OPINION:
Uncontrolled government spending is far worse than projected just a few months ago, driving the federal budget much more deeply into debt that threatens our economy and our future standard of living. This fiscal year’s budget
deficit is expected to climb to nearly $1.5 trillion, which would be the biggest one-year deficit gap in American history, according to the nonpartisan Congressional Budget Office.
It is the result of a still weakened economy and 9 percent to 10 percent unemployment that has sharply cut federal tax revenues, and a Democratic Congress that has been on an irresponsible, nonstop spending binge for the past two years.
The previous CBO projection for fiscal 2011 was $1.3 trillion, but its latest estimates show the government’s fiscal position is worse than ever and could climb higher, according to independent analysts.
The latest report will give more weight to Republican efforts to make deep spending cuts in the remainder of this fiscal year, which ends in September, and next year’s budget as well. All revenue and spending measures must begin in the GOP-controlled House, and the Republicans will have the upper hand in driving budget policy for the next two years at least, if not beyond that.
Total government debt is now more than $14 trillion, and outside budget experts say it will continue to rise exponentially unless President Obama’s over-the-top spending policies are curtailed substantially.
How bad will our government’s fiscal position get? Brian Riedl, the Heritage Foundation’s chief budget analyst, paints the government’s grim fiscal future in a memo released last week that has become must reading on Capitol Hill. Among Mr. Riedl’s findings:
c Spending projections are actually worse than CBO’s numbers show, because of the “unrealistic assumptions that Congress requires CBO to employ to make future deficits appear smaller (such as assuming all tax cuts will expire, the AMT (alternative minimum income tax) will never again be patched and discretionary spending will remain frozen to inflation).
c “The ten-year deficit is actually $13.6 trillion, and annual deficits never fall below $1 trillion.”
c Ten years from now, in 2021, the budget deficit “is expected to reach $1.9 trillion, and the debt will hit nearly $25 trillion, or 104 percent” of the economy’s entire gross domestic product (GDP) - and even that assumes a return to peace and prosperity.”
c “Long-term deficits are driven by spending. Tax revenues (historically 18.0 percent of GDP) are set to climb to 18.4 percent by 2021 - even if all tax cuts are extended.
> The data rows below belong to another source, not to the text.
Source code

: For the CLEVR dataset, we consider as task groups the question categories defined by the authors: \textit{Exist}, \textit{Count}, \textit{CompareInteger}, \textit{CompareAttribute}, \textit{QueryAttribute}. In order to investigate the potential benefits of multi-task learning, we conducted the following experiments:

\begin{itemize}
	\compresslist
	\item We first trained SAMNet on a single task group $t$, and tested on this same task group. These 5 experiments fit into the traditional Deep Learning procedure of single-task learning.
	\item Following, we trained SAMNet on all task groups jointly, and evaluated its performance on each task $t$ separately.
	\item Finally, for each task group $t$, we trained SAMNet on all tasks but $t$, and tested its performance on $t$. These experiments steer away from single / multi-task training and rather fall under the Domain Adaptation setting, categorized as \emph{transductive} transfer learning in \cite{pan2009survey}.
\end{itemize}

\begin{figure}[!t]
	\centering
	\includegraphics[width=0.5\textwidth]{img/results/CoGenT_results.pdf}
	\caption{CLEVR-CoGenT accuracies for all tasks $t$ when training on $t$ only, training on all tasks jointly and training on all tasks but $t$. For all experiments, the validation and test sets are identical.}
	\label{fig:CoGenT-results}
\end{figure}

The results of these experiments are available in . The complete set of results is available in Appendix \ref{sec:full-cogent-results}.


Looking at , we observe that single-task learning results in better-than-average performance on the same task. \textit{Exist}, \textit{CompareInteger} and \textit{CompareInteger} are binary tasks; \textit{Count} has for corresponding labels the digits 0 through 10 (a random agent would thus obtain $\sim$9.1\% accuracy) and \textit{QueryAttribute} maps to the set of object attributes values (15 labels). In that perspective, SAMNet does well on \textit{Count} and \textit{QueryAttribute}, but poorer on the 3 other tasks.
Yet federal spending (historically 20.3 percent of GDP) is projected to soar to 26.4 percent by 2021. By that point, 100 percent of rising long-term deficits will result from above-average spending.”
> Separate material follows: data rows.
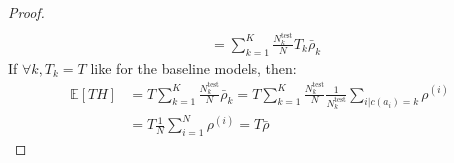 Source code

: \begin{proof}
\begin{align*}
        \\
        &= \sum_{k=1}^{K}{\frac{N_k^{\text{test}}}{N} T_k \bar{\rho}_k}%
    \end{align*}
    If $\forall k, T_k = T$ like for the baseline models, then:
    \begin{align*}
        \mathbb{E}[T H] &= T \sum_{k=1}^{K}{\frac{N_k^{\text{test}}}{N} \bar{\rho}_k}%
        = T \sum_{k=1}^{K}{\frac{N_k^{\text{test}}}{N} \frac{1}{N_k^{\text{test}}}\sum_{i | c(a_i)=k}{\rho^{(i)}}}%
        \\
        &= T \frac{1}{N} \sum_{i=1}^{N}{\rho^{(i)}}%
        = T \bar{\rho}%
    \end{align*}
\end{proof}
c Spending under this administration is driving the ocean of red ink. “Since 2001, federal spending per household has expanded $21,510 to $31,206 (adjusted for inflation).”
c “Entitlements are the problem: Between 2008 and 2021, the annual cost of Social Security, Medicare and Medicaid is set to rise from $1.2 trillion to $2.2 trillion (adjusted for inflation).”
c The so-called “tax cuts for the rich” are not the overriding deficit-driver. “Letting the tax cuts expire for those earning more than $250,000 would close just 5 percent of the budget deficit over the next decade. The $736 billion price tag is a fraction of the $21 trillion cost of Social Security, Medicare and Medicaid” over the coming decade.
c “Between 2009 and 2021, the national debt would increase by $150,000 per household.” By 2021, net interest alone on the total debt would cost an astounding $1 trillion, or nearly one-half of all income tax revenues.
c “Over what would be President Obama’s eight years in office, baseline budget deficits are projected to total $9.9 trillion - triple the $3.3 trillion in deficits” accumulated by President George W. Bush.
This is the grim fiscal picture that faces the Obama administration, which nonetheless is proposing big spending increases across a large swath of the federal government, from Obamacare to more stimulus spending, more green-technology spending, more research-and-development spending and more for job training, to name just a few.
Mr. Obama won the presidency in part by attacking the deficits and debt under the Bush administration. But in 2007, the year before the recession hit, Mr. Bush’s federal budget deficit was a tame $161 billion and total spending was a relatively low $2.7 trillion - or less than 20 percent of GDP.
This year, with a supposedly recovering economy, spending under Mr. Obama is nearly $4 trillion, or more than 25 percent of GDP, and the deficit is expected to soar well over $1.5 trillion.
Ever since the Democrats took control of Congress, they have “used the recession as cover to permanently increase spending on the regulatory bureaucracy, entitlements and industrial policies by $1.1 trillion,” says University of Maryland business school economist Peter Morici.
Mr. Obama and his party got walloped in last year’s midterm election in part because voters correctly perceived a much bigger government and runaway spending as direct threats to their economic well-being.
Two years into Mr. Obama’s spendthrift presidency, that fiscal threat is worse than ever before, severely undermining the future financial security of every American and our country’s national security, too.
Donald Lambro is a syndicated columnist and former chief political correspondent for The Washington Times.